Diplomasi digital merupakan sarana baru dalam sebuah negara maupun aktor non-negara lainnya dalam melakukan negosiasi dengan pihak lawan dalam mencapai kepentingan tertentu. Hal ini juga digunakan oleh pemerintah Amerika Serikat dalam melakukan diplomasi di era perkembangan teknologi saat ini yang semakin pesat.
Platform media sosial seperti Instagram, Facebook, dan Twitter mulai dilibatkan sebagai media perantara Amerika Serikat dalam upaya mempromosikan kebijakan dan nilai-nilainya di luar negeri. Media sosial merupakan sarana yang paling efisien dalam melakukan diplomasi. Hal tersebut dikarenakan pihak pemerintah dapat berinteraksi langsung dengan warga negaranya maupun warga negara asing serta juga dapat mengadvokasi sikapnya dari berbagai isu internasional.
Pemerintah AS sangat memanfaatkan kehadirannya media sosial ini sebagai diplomasi publik di era modern ini, Pasalnya Pemerintah AS dapat membangun opini-opini yang dimiliki serta membingkai narasi politik dalam mempengaruhi masyarakat internasional. Sebagai contohnya, AS dapat mempengaruhi masyarakat internasional dengan narasi propaganda-propaganda terhadap negara-negara saingannya, seperti Rusia dan China. Hal ini membuktikan bahwa, peran diplomasi digital sama pentingnya seperti diplomasi tradisional yang dilakukan secara face to face.

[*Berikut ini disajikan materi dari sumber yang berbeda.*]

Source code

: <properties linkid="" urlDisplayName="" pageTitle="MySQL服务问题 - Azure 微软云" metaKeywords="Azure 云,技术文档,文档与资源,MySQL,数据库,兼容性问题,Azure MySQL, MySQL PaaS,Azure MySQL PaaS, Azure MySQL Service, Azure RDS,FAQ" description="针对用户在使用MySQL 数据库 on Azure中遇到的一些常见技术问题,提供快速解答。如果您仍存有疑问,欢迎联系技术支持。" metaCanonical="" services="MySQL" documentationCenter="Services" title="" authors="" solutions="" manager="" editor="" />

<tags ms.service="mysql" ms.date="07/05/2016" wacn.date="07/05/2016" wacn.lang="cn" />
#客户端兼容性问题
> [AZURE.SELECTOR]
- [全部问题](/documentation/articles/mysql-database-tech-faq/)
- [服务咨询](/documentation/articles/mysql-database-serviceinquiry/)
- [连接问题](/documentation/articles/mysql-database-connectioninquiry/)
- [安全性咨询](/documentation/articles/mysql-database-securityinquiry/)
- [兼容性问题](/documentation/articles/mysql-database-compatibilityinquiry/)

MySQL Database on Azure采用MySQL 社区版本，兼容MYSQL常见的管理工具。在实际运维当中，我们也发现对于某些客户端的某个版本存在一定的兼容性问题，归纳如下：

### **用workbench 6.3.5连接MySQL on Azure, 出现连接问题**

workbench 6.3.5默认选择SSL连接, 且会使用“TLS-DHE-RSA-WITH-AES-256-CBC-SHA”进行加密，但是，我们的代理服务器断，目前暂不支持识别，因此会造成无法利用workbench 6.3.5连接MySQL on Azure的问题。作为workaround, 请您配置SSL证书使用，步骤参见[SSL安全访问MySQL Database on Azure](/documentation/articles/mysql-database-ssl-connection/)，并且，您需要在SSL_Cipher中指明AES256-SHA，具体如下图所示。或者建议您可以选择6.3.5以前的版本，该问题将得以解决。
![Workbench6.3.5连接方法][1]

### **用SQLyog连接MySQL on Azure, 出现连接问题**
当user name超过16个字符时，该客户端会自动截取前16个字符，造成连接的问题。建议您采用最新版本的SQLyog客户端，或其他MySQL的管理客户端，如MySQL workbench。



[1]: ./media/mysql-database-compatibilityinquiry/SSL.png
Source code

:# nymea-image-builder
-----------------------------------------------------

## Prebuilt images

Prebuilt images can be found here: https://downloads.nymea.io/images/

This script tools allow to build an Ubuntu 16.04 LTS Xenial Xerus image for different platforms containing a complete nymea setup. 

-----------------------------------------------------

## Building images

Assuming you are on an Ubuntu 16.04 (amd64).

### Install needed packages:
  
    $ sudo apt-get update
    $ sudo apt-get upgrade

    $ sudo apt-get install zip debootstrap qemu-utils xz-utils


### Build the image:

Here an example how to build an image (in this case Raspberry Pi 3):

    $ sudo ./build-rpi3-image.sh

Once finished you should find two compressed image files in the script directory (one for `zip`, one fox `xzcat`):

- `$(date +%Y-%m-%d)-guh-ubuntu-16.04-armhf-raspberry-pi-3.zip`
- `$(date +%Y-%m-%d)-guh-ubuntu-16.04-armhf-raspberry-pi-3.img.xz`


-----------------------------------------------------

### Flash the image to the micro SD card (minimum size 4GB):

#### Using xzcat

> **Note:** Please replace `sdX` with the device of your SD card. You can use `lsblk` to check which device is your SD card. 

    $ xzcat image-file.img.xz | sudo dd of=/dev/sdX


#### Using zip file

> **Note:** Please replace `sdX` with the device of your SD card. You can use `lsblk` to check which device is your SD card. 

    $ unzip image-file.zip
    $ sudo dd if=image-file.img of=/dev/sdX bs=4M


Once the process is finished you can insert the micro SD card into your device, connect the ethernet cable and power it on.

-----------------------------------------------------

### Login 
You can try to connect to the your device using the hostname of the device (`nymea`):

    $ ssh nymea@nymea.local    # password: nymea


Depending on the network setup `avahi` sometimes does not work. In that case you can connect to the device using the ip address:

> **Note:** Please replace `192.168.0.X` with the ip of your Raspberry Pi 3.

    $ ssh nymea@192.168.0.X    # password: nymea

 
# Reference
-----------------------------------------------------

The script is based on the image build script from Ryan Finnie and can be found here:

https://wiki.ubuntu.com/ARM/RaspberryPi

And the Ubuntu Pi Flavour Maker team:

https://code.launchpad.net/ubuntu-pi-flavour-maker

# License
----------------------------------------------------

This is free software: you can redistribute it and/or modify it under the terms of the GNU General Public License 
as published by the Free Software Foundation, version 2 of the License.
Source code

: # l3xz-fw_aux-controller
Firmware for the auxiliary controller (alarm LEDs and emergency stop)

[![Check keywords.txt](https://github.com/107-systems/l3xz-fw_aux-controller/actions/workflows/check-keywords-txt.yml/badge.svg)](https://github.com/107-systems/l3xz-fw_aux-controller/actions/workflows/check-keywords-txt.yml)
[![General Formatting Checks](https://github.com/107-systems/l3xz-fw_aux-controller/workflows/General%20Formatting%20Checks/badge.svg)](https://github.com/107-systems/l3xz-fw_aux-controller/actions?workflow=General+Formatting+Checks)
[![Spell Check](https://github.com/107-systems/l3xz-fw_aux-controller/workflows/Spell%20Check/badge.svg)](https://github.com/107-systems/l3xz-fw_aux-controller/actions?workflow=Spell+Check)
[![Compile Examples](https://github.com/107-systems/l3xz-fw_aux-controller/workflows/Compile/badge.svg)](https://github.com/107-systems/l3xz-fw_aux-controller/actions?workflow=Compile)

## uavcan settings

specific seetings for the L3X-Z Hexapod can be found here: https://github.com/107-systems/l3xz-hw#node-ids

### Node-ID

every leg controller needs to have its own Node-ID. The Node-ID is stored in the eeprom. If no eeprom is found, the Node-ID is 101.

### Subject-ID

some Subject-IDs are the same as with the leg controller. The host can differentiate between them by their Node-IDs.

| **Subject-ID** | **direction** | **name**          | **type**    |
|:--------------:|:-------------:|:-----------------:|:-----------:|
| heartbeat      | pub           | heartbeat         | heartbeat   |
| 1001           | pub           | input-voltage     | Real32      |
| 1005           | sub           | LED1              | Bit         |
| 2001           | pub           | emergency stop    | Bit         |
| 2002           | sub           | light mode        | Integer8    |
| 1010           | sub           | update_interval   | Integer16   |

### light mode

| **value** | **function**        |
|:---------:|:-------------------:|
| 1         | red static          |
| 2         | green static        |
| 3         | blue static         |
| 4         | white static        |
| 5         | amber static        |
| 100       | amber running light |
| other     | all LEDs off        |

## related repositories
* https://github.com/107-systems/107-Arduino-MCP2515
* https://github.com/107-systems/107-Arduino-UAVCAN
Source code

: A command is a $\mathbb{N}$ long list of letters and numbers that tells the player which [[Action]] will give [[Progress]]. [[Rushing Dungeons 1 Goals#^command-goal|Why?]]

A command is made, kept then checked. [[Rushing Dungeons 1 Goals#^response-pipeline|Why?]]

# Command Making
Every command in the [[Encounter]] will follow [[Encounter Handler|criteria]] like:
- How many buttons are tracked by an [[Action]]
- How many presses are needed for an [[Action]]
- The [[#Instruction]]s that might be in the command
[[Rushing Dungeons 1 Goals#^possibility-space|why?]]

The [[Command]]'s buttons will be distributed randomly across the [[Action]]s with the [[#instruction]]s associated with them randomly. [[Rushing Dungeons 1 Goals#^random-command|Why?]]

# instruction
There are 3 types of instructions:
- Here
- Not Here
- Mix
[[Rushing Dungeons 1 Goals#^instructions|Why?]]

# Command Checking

Berdasarkan pada Journal of Information Warfare tahun 2019, terdapat laporan tahun 2013-2018 bahwa AS menjadi sasaran foreign influence efforts (FIEs) dengan persentase 38% yang menyerang pemilu AS. Pemilu presiden AS tahun 2016 dan 2018 terdapat banyak pengaruh dari Rusia sebanyak 14 kampanye. Kampanye dari Rusia tersebut bertujuan untuk menyudutkan pihak-pihak institusi utama AS termasuk pemerintah dan media. Selain itu juga, memecah belah politik dan konflik yang terjadi ditengah masyarakat AS, sekaligus memperkuat kampanye dan propaganda yang dapat membahayakan secara geopolitik AS di kancah global.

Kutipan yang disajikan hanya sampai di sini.